Influence of traumatic brain injury on extracellular tau elimination at the blood–brain barrier

Eisenbaum, Maxwell; Pearson, Andrew; Gratkowski, Arissa; Mouzon, Benoit; Mullan, Michael; Crawford, Fiona; Ojo, Joseph and Bachmeier, Corbin (2021). Influence of traumatic brain injury on extracellular tau elimination at the blood–brain barrier. Fluids and Barriers of the CNS, 18(1), article no. 48.

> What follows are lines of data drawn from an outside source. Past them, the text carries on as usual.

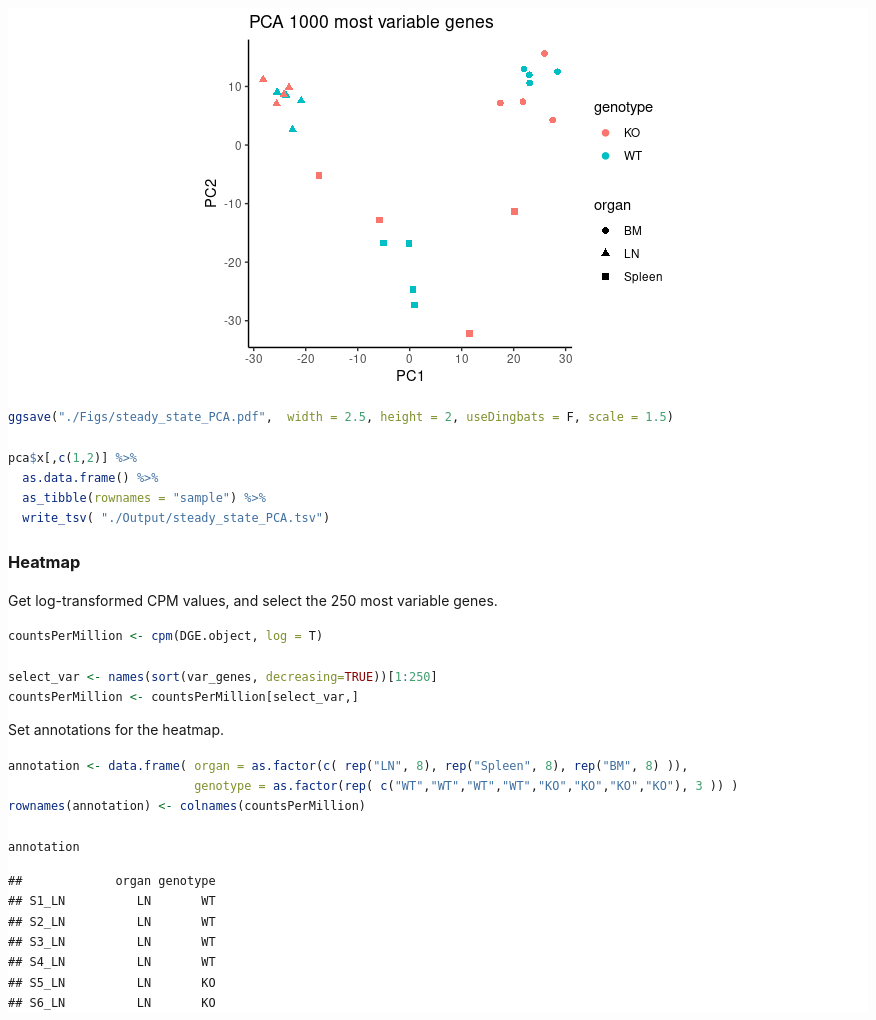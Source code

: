 <img src="bulk_RNAseq_analyses_files/figure-gfm/plot_PCA_steady-1.png" style="display: block; margin: auto;" />

``` r
ggsave("./Figs/steady_state_PCA.pdf",  width = 2.5, height = 2, useDingbats = F, scale = 1.5)

pca$x[,c(1,2)] %>% 
  as.data.frame() %>% 
  as_tibble(rownames = "sample") %>% 
  write_tsv( "./Output/steady_state_PCA.tsv")
```

### Heatmap

Get log-transformed CPM values, and select the 250 most variable genes.

``` r
countsPerMillion <- cpm(DGE.object, log = T)

select_var <- names(sort(var_genes, decreasing=TRUE))[1:250]
countsPerMillion <- countsPerMillion[select_var,]
```

Set annotations for the heatmap.

``` r
annotation <- data.frame( organ = as.factor(c( rep("LN", 8), rep("Spleen", 8), rep("BM", 8) )),
                          genotype = as.factor(rep( c("WT","WT","WT","WT","KO","KO","KO","KO"), 3 )) )
rownames(annotation) <- colnames(countsPerMillion) 

annotation
```

    ##             organ genotype
    ## S1_LN          LN       WT
    ## S2_LN          LN       WT
    ## S3_LN          LN       WT
    ## S4_LN          LN       WT
    ## S5_LN          LN       KO
    ## S6_LN          LN       KO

Repetitive head trauma has been associated with the accumulation of tau species in the brain. Our prior work showed brain vascular mural cells contribute to tau processing in the brain, and that these cells progressively degenerate following repetitive mild traumatic brain injury (r-mTBI). The current studies investigated the role of the cerebrovasculature in the elimination of extracellular tau from the brain, and the influence of r-mTBI on these processes. Following intracranial injection of biotin-labeled tau, the levels of exogenous labeled tau residing in the brain were elevated in a mouse model of r-mTBI at 12 months post-injury compared to r-sham mice, indicating reduced tau elimination from the brain following head trauma. This may be the result of decreased caveolin-1 mediated tau efflux at the blood–brain barrier (BBB), as the caveolin inhibitor, methyl-β-cyclodextrin, significantly reduced tau uptake in isolated cerebrovessels and significantly decreased the basolateral-to-apical transit of tau across an in vitro model of the BBB. Moreover, we found that the upstream regulator of endothelial caveolin-1, Mfsd2a, was elevated in r-mTBI cerebrovessels compared to r-sham, which coincided with a decreased expression of cerebrovascular caveolin-1 in the chronic phase following r-mTBI (> 3 months post-injury). Lastly, angiopoietin-1, a mural cell-derived protein governing endothelial Mfsd2a expression, was secreted from r-mTBI cerebrovessels to a greater extent than r-sham animals. Altogether, in the chronic phase post-injury, release of angiopoietin-1 from degenerating mural cells downregulates caveolin-1 expression in brain endothelia, resulting in decreased tau elimination across the BBB, which may describe the accumulation of tau species in the brain following head trauma.